(Provided entries Opens)
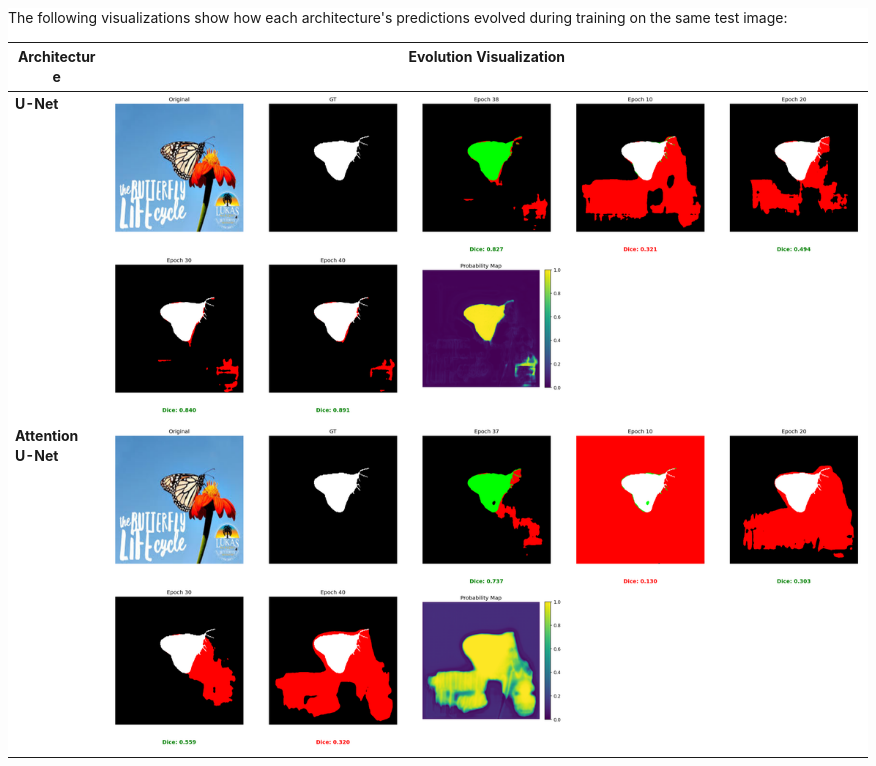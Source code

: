 The following visualizations show how each architecture's predictions evolved during training on the same test image:

| Architecture | Evolution Visualization |
|--------------|------------------------|
| **U-Net** | ![U-Net Evolution](https://github.com/cky09002/Image-Segmentation-Pytorch-Attention-U-Net/blob/main/evolution_images/U.png) |
| **Attention U-Net** | ![Attention U-Net Evolution](https://github.com/cky09002/Image-Segmentation-Pytorch-Attention-U-Net/blob/main/evolution_images/A_U_mask_evolution_idx_0.png) |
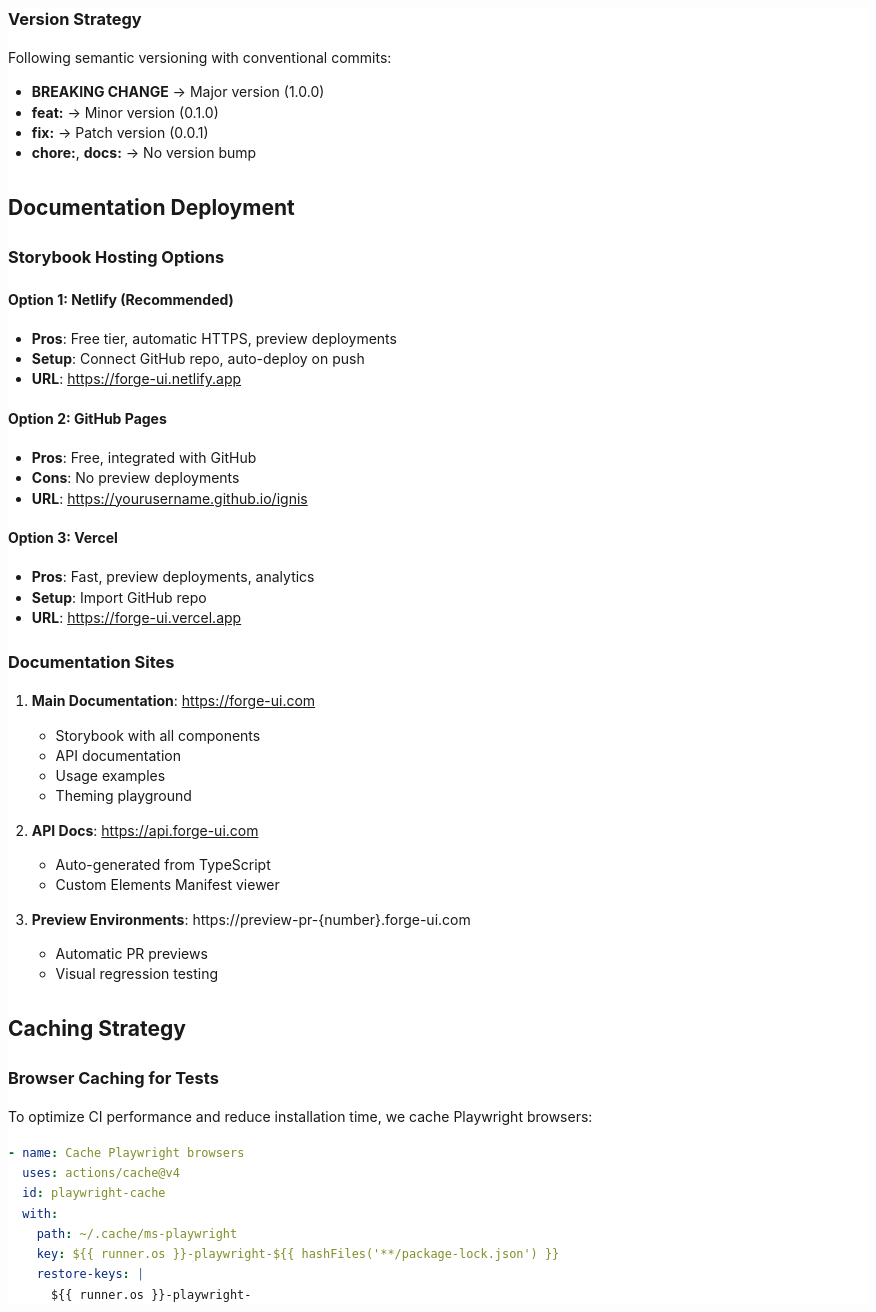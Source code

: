 ### Version Strategy

Following semantic versioning with conventional commits:

- **BREAKING CHANGE** → Major version (1.0.0)
- **feat:** → Minor version (0.1.0)
- **fix:** → Patch version (0.0.1)
- **chore:**, **docs:** → No version bump

## Documentation Deployment

### Storybook Hosting Options

#### Option 1: Netlify (Recommended)
- **Pros**: Free tier, automatic HTTPS, preview deployments
- **Setup**: Connect GitHub repo, auto-deploy on push
- **URL**: https://forge-ui.netlify.app

#### Option 2: GitHub Pages
- **Pros**: Free, integrated with GitHub
- **Cons**: No preview deployments
- **URL**: https://yourusername.github.io/ignis

#### Option 3: Vercel
- **Pros**: Fast, preview deployments, analytics
- **Setup**: Import GitHub repo
- **URL**: https://forge-ui.vercel.app

### Documentation Sites

1. **Main Documentation**: https://forge-ui.com
   - Storybook with all components
   - API documentation
   - Usage examples
   - Theming playground

2. **API Docs**: https://api.forge-ui.com
   - Auto-generated from TypeScript
   - Custom Elements Manifest viewer

3. **Preview Environments**: https://preview-pr-{number}.forge-ui.com
   - Automatic PR previews
   - Visual regression testing

## Caching Strategy

### Browser Caching for Tests

To optimize CI performance and reduce installation time, we cache Playwright browsers:

```yaml
- name: Cache Playwright browsers
  uses: actions/cache@v4
  id: playwright-cache
  with:
    path: ~/.cache/ms-playwright
    key: ${{ runner.os }}-playwright-${{ hashFiles('**/package-lock.json') }}
    restore-keys: |
      ${{ runner.os }}-playwright-
```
(Provided entries Closes)
» **Requirement**: The range runs from the line above containing "- Usage examples" to the line containing "- Automatic PR previews", inclusive. Restate those lines word for word and no others.

» **Response to this exercise**:
   - Usage examples
   - Theming playground

2. **API Docs**: https://api.forge-ui.com
   - Auto-generated from TypeScript
   - Custom Elements Manifest viewer

3. **Preview Environments**: https://preview-pr-{number}.forge-ui.com
   - Automatic PR previews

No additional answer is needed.